▸ Prompt:
Below are entries. Copy exactly the lines running from the line that holds "#### What is the main" to the line that holds "#### How do you think", with both ends included.

----------

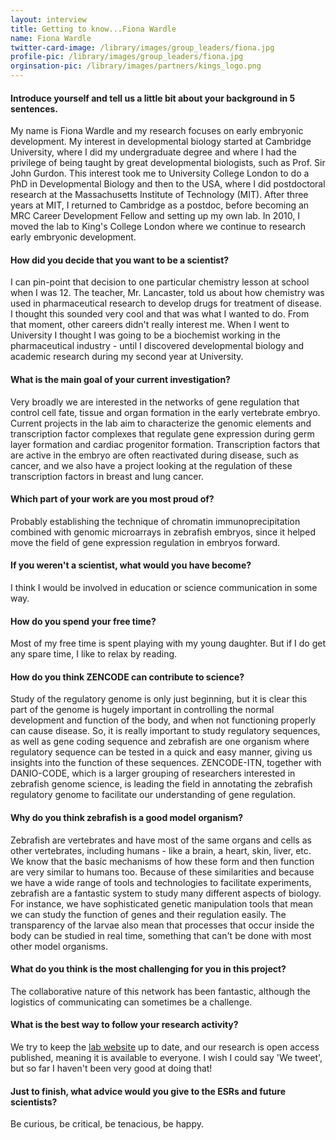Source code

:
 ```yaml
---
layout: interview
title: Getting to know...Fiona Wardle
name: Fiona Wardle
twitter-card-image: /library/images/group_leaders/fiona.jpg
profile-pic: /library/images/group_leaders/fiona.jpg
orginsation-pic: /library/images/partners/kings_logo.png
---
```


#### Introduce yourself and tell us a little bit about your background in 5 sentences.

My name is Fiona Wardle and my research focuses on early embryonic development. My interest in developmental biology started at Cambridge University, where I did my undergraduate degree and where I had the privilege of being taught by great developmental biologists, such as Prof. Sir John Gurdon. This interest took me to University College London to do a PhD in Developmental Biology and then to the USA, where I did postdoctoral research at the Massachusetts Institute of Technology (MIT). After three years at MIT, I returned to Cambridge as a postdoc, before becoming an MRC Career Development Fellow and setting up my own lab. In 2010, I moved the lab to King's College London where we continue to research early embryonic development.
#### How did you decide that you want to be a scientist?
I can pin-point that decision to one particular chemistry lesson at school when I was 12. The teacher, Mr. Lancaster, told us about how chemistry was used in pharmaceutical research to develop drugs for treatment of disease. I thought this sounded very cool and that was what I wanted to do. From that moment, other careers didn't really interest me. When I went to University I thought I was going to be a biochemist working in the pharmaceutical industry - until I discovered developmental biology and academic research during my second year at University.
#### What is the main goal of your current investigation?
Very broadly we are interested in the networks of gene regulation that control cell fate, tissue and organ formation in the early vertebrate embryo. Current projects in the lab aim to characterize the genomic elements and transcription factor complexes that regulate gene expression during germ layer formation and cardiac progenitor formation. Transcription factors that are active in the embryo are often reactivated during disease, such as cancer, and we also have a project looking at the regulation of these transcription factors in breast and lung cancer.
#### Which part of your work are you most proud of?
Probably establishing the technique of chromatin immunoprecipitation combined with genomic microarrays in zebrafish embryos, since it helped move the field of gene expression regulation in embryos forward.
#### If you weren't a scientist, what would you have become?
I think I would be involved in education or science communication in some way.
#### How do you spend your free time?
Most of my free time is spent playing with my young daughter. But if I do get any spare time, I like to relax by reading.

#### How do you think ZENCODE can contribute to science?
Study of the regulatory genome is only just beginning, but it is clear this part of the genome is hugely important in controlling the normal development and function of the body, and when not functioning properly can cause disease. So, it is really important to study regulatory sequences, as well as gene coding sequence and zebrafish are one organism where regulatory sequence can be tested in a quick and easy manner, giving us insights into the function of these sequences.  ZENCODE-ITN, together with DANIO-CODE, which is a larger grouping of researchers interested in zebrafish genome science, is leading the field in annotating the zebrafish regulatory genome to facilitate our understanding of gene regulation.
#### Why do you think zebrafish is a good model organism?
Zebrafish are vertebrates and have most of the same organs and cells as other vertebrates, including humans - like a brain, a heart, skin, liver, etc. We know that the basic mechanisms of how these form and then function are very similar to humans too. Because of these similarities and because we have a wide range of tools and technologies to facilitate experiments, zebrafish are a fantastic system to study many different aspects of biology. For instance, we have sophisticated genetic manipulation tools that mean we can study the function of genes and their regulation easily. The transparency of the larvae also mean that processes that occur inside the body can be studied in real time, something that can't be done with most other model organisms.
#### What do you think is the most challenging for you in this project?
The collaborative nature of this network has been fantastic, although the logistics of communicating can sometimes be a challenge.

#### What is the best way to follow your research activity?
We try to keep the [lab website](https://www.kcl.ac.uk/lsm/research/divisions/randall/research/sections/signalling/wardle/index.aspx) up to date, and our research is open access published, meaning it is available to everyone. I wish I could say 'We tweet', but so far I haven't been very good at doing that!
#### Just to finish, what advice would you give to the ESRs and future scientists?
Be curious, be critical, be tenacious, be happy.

----------

▸ Written answer:
#### What is the main goal of your current investigation?
Very broadly we are interested in the networks of gene regulation that control cell fate, tissue and organ formation in the early vertebrate embryo. Current projects in the lab aim to characterize the genomic elements and transcription factor complexes that regulate gene expression during germ layer formation and cardiac progenitor formation. Transcription factors that are active in the embryo are often reactivated during disease, such as cancer, and we also have a project looking at the regulation of these transcription factors in breast and lung cancer.
#### Which part of your work are you most proud of?
Probably establishing the technique of chromatin immunoprecipitation combined with genomic microarrays in zebrafish embryos, since it helped move the field of gene expression regulation in embryos forward.
#### If you weren't a scientist, what would you have become?
I think I would be involved in education or science communication in some way.
#### How do you spend your free time?
Most of my free time is spent playing with my young daughter. But if I do get any spare time, I like to relax by reading.

#### How do you think ZENCODE can contribute to science?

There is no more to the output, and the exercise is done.